[[ RECORD SET, beginning ]]

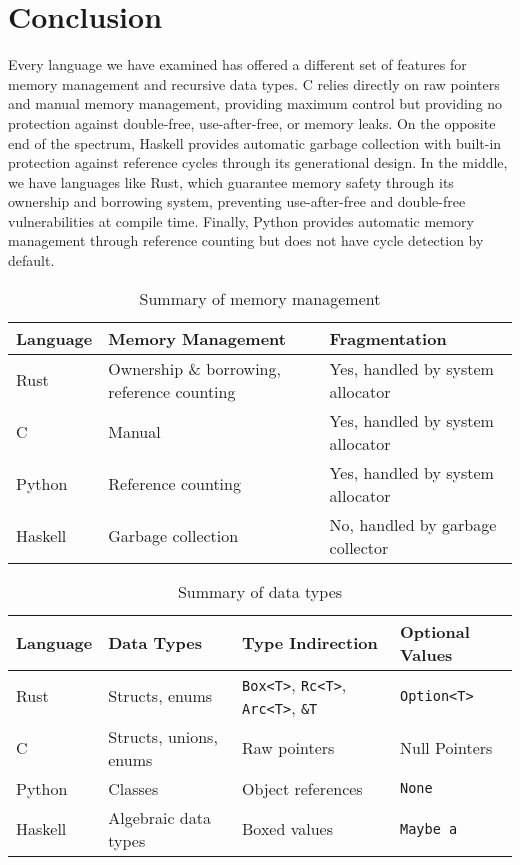 \documentclass[12pt, letterpaper]{article}
\begin{document}
\section{Conclusion}
Every language we have examined has offered a different set of features for memory management and recursive data types. C relies directly on raw pointers and manual memory management, providing maximum control but providing no protection against double-free, use-after-free, or memory leaks. On the opposite end of the spectrum, Haskell provides automatic garbage collection with built-in protection against reference cycles through its generational design. In the middle, we have languages like Rust, which guarantee memory safety through its ownership and borrowing system, preventing use-after-free and double-free vulnerabilities at compile time. Finally, Python provides automatic memory management through reference counting but does not have cycle detection by default.
\begin{table}[H]
	\centering
	\begin{tabular}{p{2cm}|p{4cm}|p{6cm}}
		Language & Memory Management                          & Fragmentation                    \\
		\hline
		Rust     & Ownership \& borrowing, reference counting & Yes, handled by system allocator \\
		\hline
		C        & Manual                                     & Yes, handled by system allocator \\
		\hline
		Python   & Reference counting                         & Yes, handled by system allocator \\
		\hline
		Haskell  & Garbage collection                         & No, handled by garbage collector \\
	\end{tabular}
	\caption{Summary of memory management}
\end{table}
\begin{table}[H]
	\centering
	\begin{tabular}{p{3cm}|p{3cm}|p{3cm}|p{3cm}}
		Language         & Data Types             &
		Type Indirection & Optional Values                                                                                              \\
		\hline
		Rust             & Structs, enums         & \texttt{Box<T>}, \texttt{Rc<T>}, \texttt{Arc<T>}, \texttt{\&T} & \texttt{Option<T>} \\
		\hline
		C                & Structs, unions, enums & Raw pointers                                                   & Null Pointers      \\
		\hline
		Python           & Classes                & Object references                                              & \texttt{None}      \\
		\hline
		Haskell          & Algebraic data types   & Boxed values                                                   & \texttt{Maybe a}   \\
	\end{tabular}
	\caption{Summary of data types}
\end{table}
\end{document}
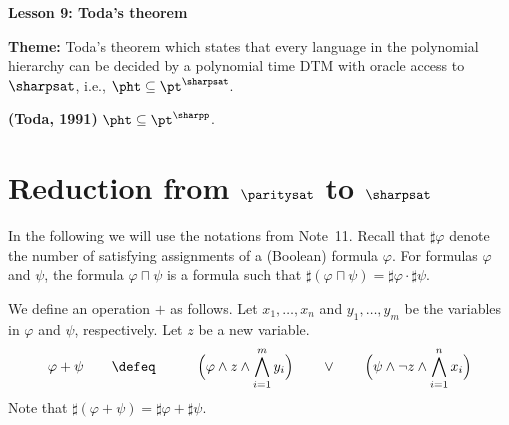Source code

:\documentclass[11pt, a4paper]{article}
\renewcommand{\lesson}{9}
\renewcommand{\lessontitle}{Toda's theorem}
\renewcommand{\fulltitle}{Lesson \lesson: \lessontitle}
\begin{document}
\date{}



\begin{center}
{\Large {\bf \fulltitle}}
\end{center}
\vspace{0.5cm}

\noindent
{\bf Theme:} Toda's theorem which states that every language in the polynomial hierarchy can be decided by a polynomial time DTM
 with oracle access to $\sharpsat$, i.e., $\pht \subseteq \pt^{\sharpsat}$.

\vspace{0.5cm}

\begin{theorem}
\label{theo:toda}
{\bf (Toda, 1991)}
$\pht\subseteq \pt^{\sharpp}$.
\end{theorem}


\section{Reduction from $\paritysat$ to $\sharpsat$} 

In the following we will use the notations from Note~11.
Recall that $\sharp \varphi$ denote the number of satisfying assignments of a (Boolean) formula $\varphi$.
For formulas $\varphi$ and $\psi$,
the formula $\varphi\sqcap\psi$ is a formula such that $\sharp(\varphi\sqcap\psi) = \sharp\varphi \cdot \sharp\psi$.

We define an operation $+$ as follows.
Let $x_1,\ldots,x_n$ and $y_1,\ldots,y_m$ be the variables in $\varphi$ and $\psi$, respectively.
Let $z$ be a new variable.
\begin{eqnarray*}
\varphi+\psi\qquad & \defeq &\qquad
\Big(\varphi \wedge z \wedge \bigwedge_{i=1}^m y_i\Big)
\qquad \vee \qquad
\Big(\psi \wedge \neg z \wedge \bigwedge_{i=1}^n x_i\Big)
\end{eqnarray*}
Note that $\sharp(\varphi+\psi) = \sharp\varphi + \sharp \psi$.
\end{document}
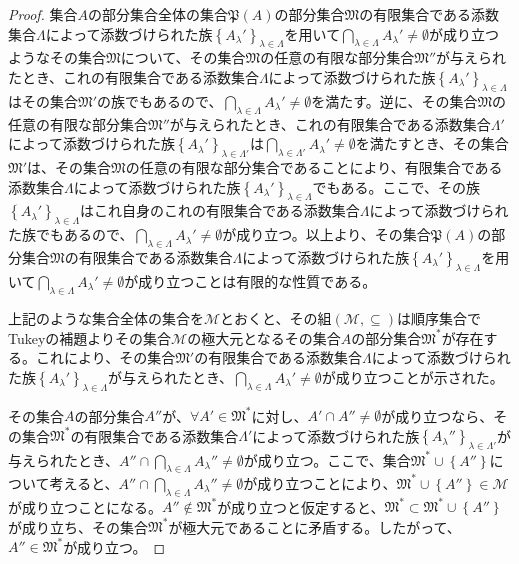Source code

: \documentclass[dvipdfmx]{jsarticle}
\begin{document}
\begin{proof}
集合$A$の部分集合全体の集合$\mathfrak{P}(A)$の部分集合$\mathfrak{M}$の有限集合である添数集合$\varLambda $によって添数づけられた族$\left\{ A_{\lambda}' \right\}_{\lambda \in \varLambda }$を用いて$\bigcap_{\lambda \in \varLambda } A_{\lambda}' \neq \emptyset$が成り立つようなその集合$\mathfrak{M}$について、その集合$\mathfrak{M}$の任意の有限な部分集合$\mathfrak{M}''$が与えられたとき、これの有限集合である添数集合$\varLambda $によって添数づけられた族$\left\{ A_{\lambda}' \right\}_{\lambda \in \varLambda }$はその集合$\mathfrak{M}'$の族でもあるので、$\bigcap_{\lambda \in \varLambda } A_{\lambda}' \neq \emptyset$を満たす。逆に、その集合$\mathfrak{M}$の任意の有限な部分集合$\mathfrak{M}''$が与えられたとき、これの有限集合である添数集合$\varLambda '$によって添数づけられた族$\left\{ A_{\lambda}' \right\}_{\lambda \in \varLambda '}$は$\bigcap_{\lambda \in \varLambda '} A_{\lambda}' \neq \emptyset$を満たすとき、その集合$\mathfrak{M}'$は、その集合$\mathfrak{M}$の任意の有限な部分集合であることにより、有限集合である添数集合$\varLambda $によって添数づけられた族$\left\{ A_{\lambda}' \right\}_{\lambda \in \varLambda }$でもある。ここで、その族$\left\{ A_{\lambda}' \right\}_{\lambda \in \varLambda }$はこれ自身のこれの有限集合である添数集合$\varLambda $によって添数づけられた族でもあるので、$\bigcap_{\lambda \in \varLambda } A_{\lambda}' \neq \emptyset$が成り立つ。以上より、その集合$\mathfrak{P}(A)$の部分集合$\mathfrak{M}$の有限集合である添数集合$\varLambda $によって添数づけられた族$\left\{ A_{\lambda}' \right\}_{\lambda \in \varLambda }$を用いて$\bigcap_{\lambda \in \varLambda } A_{\lambda}' \neq \emptyset$が成り立つことは有限的な性質である。\par
上記のような集合全体の集合を$\mathcal{M}$とおくと、その組$\left( \mathcal{M, \subseteq} \right)$は順序集合でTukeyの補題よりその集合$\mathcal{M}$の極大元となるその集合$A$の部分集合$\mathfrak{M}^{*}$が存在する。これにより、その集合$\mathfrak{M}'$の有限集合である添数集合$\varLambda $によって添数づけられた族$\left\{ A_{\lambda}' \right\}_{\lambda \in \varLambda }$が与えられたとき、$\bigcap_{\lambda \in \varLambda } A_{\lambda}' \neq \emptyset$が成り立つことが示された。\par
その集合$A$の部分集合$A''$が、$\forall A' \in \mathfrak{M}^{*}$に対し、$A' \cap A'' \neq \emptyset$が成り立つなら、その集合$\mathfrak{M}^{*}$の有限集合である添数集合$\varLambda '$によって添数づけられた族$\left\{ A_{\lambda}'' \right\}_{\lambda \in \varLambda '}$が与えられたとき、$A'' \cap \bigcap_{\lambda \in \varLambda } A_{\lambda}'' \neq \emptyset$が成り立つ。ここで、集合$\mathfrak{M}^{*} \cup \left\{ A'' \right\}$について考えると、$A'' \cap \bigcap_{\lambda \in \varLambda } A_{\lambda}'' \neq \emptyset$が成り立つことにより、$\mathfrak{M}^{*} \cup \left\{ A'' \right\}\in \mathcal{M}$が成り立つことになる。$A'' \notin \mathfrak{M}^{*}$が成り立つと仮定すると、$\mathfrak{M}^{*} \subset \mathfrak{M}^{*} \cup \left\{ A'' \right\}$が成り立ち、その集合$\mathfrak{M}^{*}$が極大元であることに矛盾する。したがって、$A'' \in \mathfrak{M}^{*}$が成り立つ。
\end{proof}
\end{document}
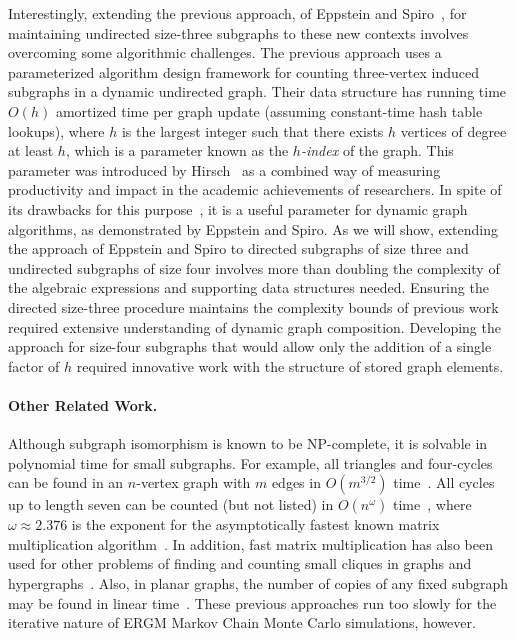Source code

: \documentclass[11pt]{article}
\renewcommand{\subsection}[1]{\paragraph{\textbf{#1}.}}
\begin{document}
Interestingly, extending the previous approach, of 
Eppstein and Spiro~\cite{es-hgadss-09},
for maintaining undirected size-three subgraphs to these new contexts involves
overcoming some algorithmic challenges.
The previous approach uses a parameterized algorithm
design framework for counting three-vertex induced 
subgraphs in a dynamic undirected graph. Their data structure
has running time $O(h)$ amortized time per graph
update (assuming constant-time hash table lookups), 
where $h$ is the largest integer such that there exists
$h$ vertices of degree at least $h$, which is a parameter 
known as the \emph{$h$-index} of the graph.
This parameter was introduced by Hirsch~\cite{Hir-PNAS-05} as a combined
way of measuring productivity and
impact in the academic achievements of researchers. 
\ifFull
In spite of its
drawbacks for this purpose~\cite{AdlEwiTay-JCQAR-08}, it is a useful
parameter for dynamic graph algorithms, as demonstrated 
by Eppstein and Spiro.
\fi
As we will show,
extending the approach of Eppstein and Spiro to directed
subgraphs of size three and undirected subgraphs of size four involves
more than doubling the 
complexity of the algebraic expressions and supporting data structures needed.
Ensuring the directed size-three procedure maintains the complexity bounds of 
previous work required extensive understanding of dynamic graph composition.  Developing 
the approach for size-four subgraphs that would allow only the addition of a single 
factor of $h$ required innovative work with the structure of stored graph elements.


\subsection{Other Related Work}
Although subgraph isomorphism is known to be NP-complete,
it is solvable in polynomial time for small subgraphs.
For example, all triangles and four-cycles can be found 
in an $n$-vertex graph with $m$ edges 
in $O(m^{3/2})$ time~\cite{ItaRod-SJC-78,ChiNis-SICOMP-85}. 
All cycles up to length seven can be counted (but not listed) in 
$O(n^\omega)$ time~\cite{AloYusZwi-Algo-97},
where $\omega\approx 2.376$ is the exponent for the asymptotically 
fastest known matrix multiplication algorithm~\cite{CopWin-JSC-90}.
\ifFull
In addition,
fast matrix multiplication has also been used for other problems of finding
and counting small cliques in graphs and
hypergraphs~\cite{EisGra-TCS-04,KloKraMue-IPL-00,NesPol-CMUC-85,VasWil-STOC-09,Yus-IPL-06}.
\fi
Also, in planar graphs, 
the number of copies of any fixed subgraph may be found in linear
time~\cite{Epp-JGAA-99,Epp-Algo-00}.
These previous approaches run too slowly for the iterative nature of
ERGM Markov Chain Monte Carlo simulations, however.
\end{document}
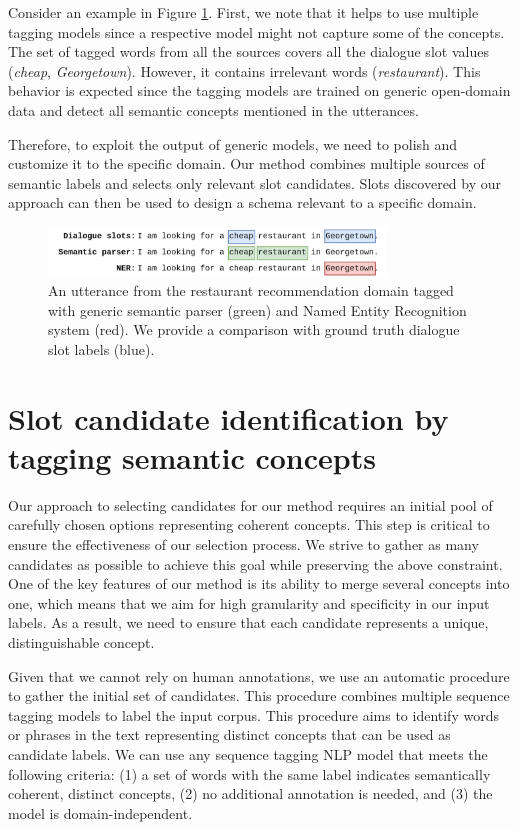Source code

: Consider an example in Figure \ref{fig:tagged_example}.
First, we note that it helps to use multiple tagging models since a respective model might not capture some of the concepts.
The set of tagged words from all the sources covers all the dialogue slot values (\emph{cheap}, \emph{Georgetown}).
However, it contains irrelevant words (\emph{restaurant}).
This behavior is expected since the tagging models are trained on generic open-domain data and detect all semantic concepts mentioned in the utterances.

Therefore, to exploit the output of generic models, we need to polish and customize it to the specific domain.
Our method combines multiple sources of semantic labels and selects only relevant slot candidates.
Slots discovered by our approach can then be used to design a schema relevant to a specific domain.
\begin{figure}[h]
\centering
    \includegraphics[width=0.8\textwidth]{images/tagging-example.png}
    \caption{An utterance from the restaurant recommendation domain tagged with generic semantic parser (green) and Named Entity Recognition system (red). We provide a comparison with ground truth dialogue slot labels (blue).}
    \label{fig:tagged_example}
\end{figure}

\section{Slot candidate identification by tagging semantic concepts}
\label{04:sec:tagging_concepts}

Our approach to selecting candidates for our method requires an initial pool of carefully chosen options representing coherent concepts. This step is critical to ensure the effectiveness of our selection process. We strive to gather as many candidates as possible to achieve this goal while preserving the above constraint.
One of the key features of our method is its ability to merge several concepts into one, which means that we aim for high granularity and specificity in our input labels. As a result, we need to ensure that each candidate represents a unique, distinguishable concept.

Given that we cannot rely on human annotations, we use an automatic procedure to gather the initial set of candidates.
This procedure combines multiple sequence tagging models to label the input corpus.
This procedure aims to identify words or phrases in the text representing distinct concepts that can be used as candidate labels.
We can use any sequence tagging NLP model that meets the following criteria: (1) a set of words with the same label indicates semantically coherent, distinct concepts, (2) no additional annotation is needed, and (3) the model is domain-independent.

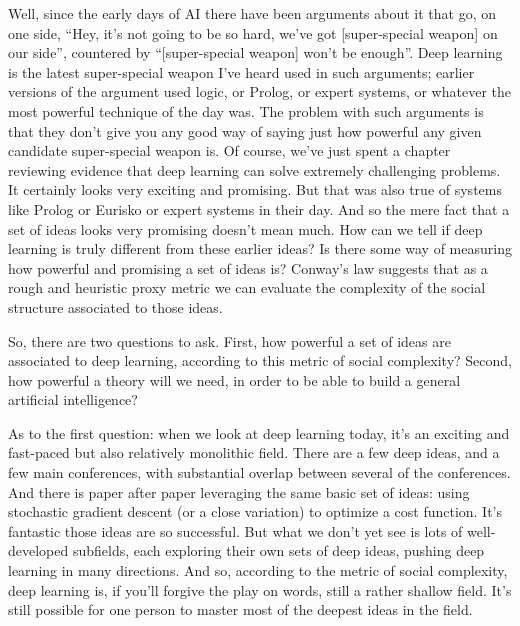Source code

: Well, since the early days of AI there have been arguments about it that go, on one side, ``Hey, it's not going to be so hard, we've got [super-special weapon] on our side'', countered by ``[super-special weapon] won't be enough''. Deep learning is the latest super-special weapon I've heard used in such arguments; earlier versions of the argument used logic, or Prolog, or expert systems, or whatever the most powerful technique of the day was. The problem with such arguments is that they don't give you any good way of saying just how powerful any given candidate super-special weapon is. Of course, we've just spent a chapter reviewing evidence that deep learning can solve extremely challenging problems. It certainly looks very exciting and promising. But that was also true of systems like Prolog or Eurisko \cite{WikipeadiaEurisko2019} or expert systems in their day. And so the mere fact that a set of ideas looks very promising doesn't mean much. How can we tell if deep learning is truly different from these earlier ideas? Is there some way of measuring how powerful and promising a set of ideas is? Conway's law suggests that as a rough and heuristic proxy metric we can evaluate the complexity of the social structure associated to those ideas.

So, there are two questions to ask. First, how powerful a set of ideas are associated to deep learning, according to this metric of social complexity? Second, how powerful a theory will we need, in order to be able to build a general artificial intelligence?

As to the first question: when we look at deep learning today, it's an exciting and fast-paced but also relatively monolithic field. There are a few deep ideas, and a few main conferences, with substantial overlap between several of the conferences. And there is paper after paper leveraging the same basic set of ideas: using stochastic gradient descent (or a close variation) to optimize a cost function. It's fantastic those ideas are so successful. But what we don't yet see is lots of well-developed subfields, each exploring their own sets of deep ideas, pushing deep learning in many directions. And so, according to the metric of social complexity, deep learning is, if you'll forgive the play on words, still a rather shallow field. It's still possible for one person to master most of the deepest ideas in the field.

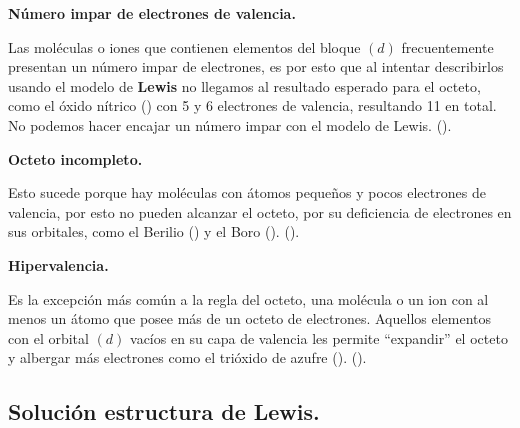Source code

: \documentclass[a4paper,12pt]{article} %
\begin{document}
\vspace{\baselineskip}

\begin{justify}
    \textbf{Número impar de electrones de valencia.}
\end{justify}
\begin{justify}
    Las moléculas o iones que contienen elementos del bloque \((d)\) frecuentemente presentan un número impar de electrones, es por esto que al intentar describirlos usando el modelo de \textbf{Lewis} no llegamos al resultado esperado para el octeto,
    como el óxido nítrico () con 5 y 6 electrones de valencia, resultando 11 en total.
    No podemos hacer encajar un número impar con el modelo de Lewis. (\cite{Octeto}).
\end{justify}

\vspace{\baselineskip}

\begin{justify}
    \textbf{Octeto incompleto.}
\end{justify}

\begin{justify}
    Esto sucede porque hay moléculas con átomos pequeños y pocos electrones de valencia, por esto no pueden alcanzar el octeto, por su deficiencia de electrones 
    en sus orbitales, como el Berilio () y el Boro (). (\cite{Octeto}).
\end{justify}

\vspace{\baselineskip}

\begin{justify}
    \textbf{Hipervalencia.}
\end{justify}
\begin{justify}
    Es la excepción más común a la regla del octeto, una molécula o un ion con al menos un átomo que posee más de un octeto de electrones.
    Aquellos elementos con el orbital \((d)\) vacíos en su capa de valencia les permite ``expandir'' el octeto y albergar más electrones como 
    el trióxido de azufre (). (\cite{Octeto}).
\end{justify}

\newpage 


\subsection{Solución estructura de Lewis.}

\vspace{\baselineskip}
\end{document}
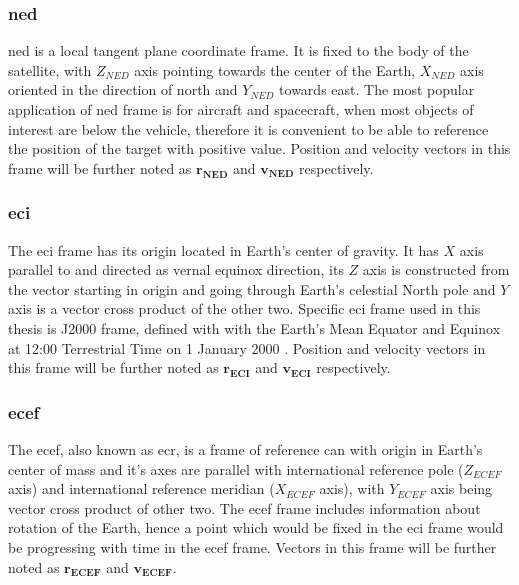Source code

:     \subsubsection{\ac*{ned}}
        \ac{ned} is a local tangent plane coordinate frame. It is fixed to the body of the satellite, with $Z_{NED}$ axis pointing towards the center of the Earth, $X_{NED}$ axis oriented in the direction of north and $Y_{NED}$ towards east. The most popular application of \ac{ned} frame is for aircraft and spacecraft, when most objects of interest are below the vehicle, therefore it is convenient to be able to reference the position of the target with positive value. Position and velocity vectors in this frame will be further noted as $\textbf{r}_\textbf{NED}$ and $\textbf{v}_\textbf{NED}$ respectively.

    \subsubsection{\ac*{eci}}
        The \ac{eci} frame has its origin located in Earth's center of gravity. It has $X$ axis parallel to and directed as vernal equinox direction, its $Z$ axis is constructed from the vector starting in origin and going through Earth's celestial North pole and $Y$ axis is a vector cross product of the other two. Specific \ac{eci} frame used in this thesis is J2000 frame, defined with with the Earth's Mean Equator and Equinox at 12:00 Terrestrial Time on 1 January 2000 \cite{schutz2004statistical}. Position and velocity vectors in this frame will be further noted as $\textbf{r}_\textbf{ECI}$ and $\textbf{v}_\textbf{ECI}$ respectively.

    \subsubsection{\ac*{ecef}}
        The \ac{ecef}, also known as \ac{ecr}, is a frame of reference can with origin in Earth's center of mass and it's axes are parallel with international reference pole ($Z_{ECEF}$ axis) and international reference meridian ($X_{ECEF}$ axis), with $Y_{ECEF}$ axis being vector cross product of other two. The \ac{ecef} frame includes information about rotation of the Earth, hence a point which would be fixed in the \ac{eci} frame would be progressing with time in the \ac{ecef} frame. Vectors in this frame will be further noted as $\textbf{r}_{\textbf{ECEF}}$ and $\textbf{v}_{\textbf{ECEF}}$.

[[ RECORD SET, end ]]

** EXERCISE DIRECTIONS **
Find the lines in the entries above where "esto" occurs, and copy each of them.

** YOUR RESPONSE **
    Las moléculas o iones que contienen elementos del bloque \((d)\) frecuentemente presentan un número impar de electrones, es por esto que al intentar describirlos usando el modelo de \textbf{Lewis} no llegamos al resultado esperado para el octeto,
    Esto sucede porque hay moléculas con átomos pequeños y pocos electrones de valencia, por esto no pueden alcanzar el octeto, por su deficiencia de electrones 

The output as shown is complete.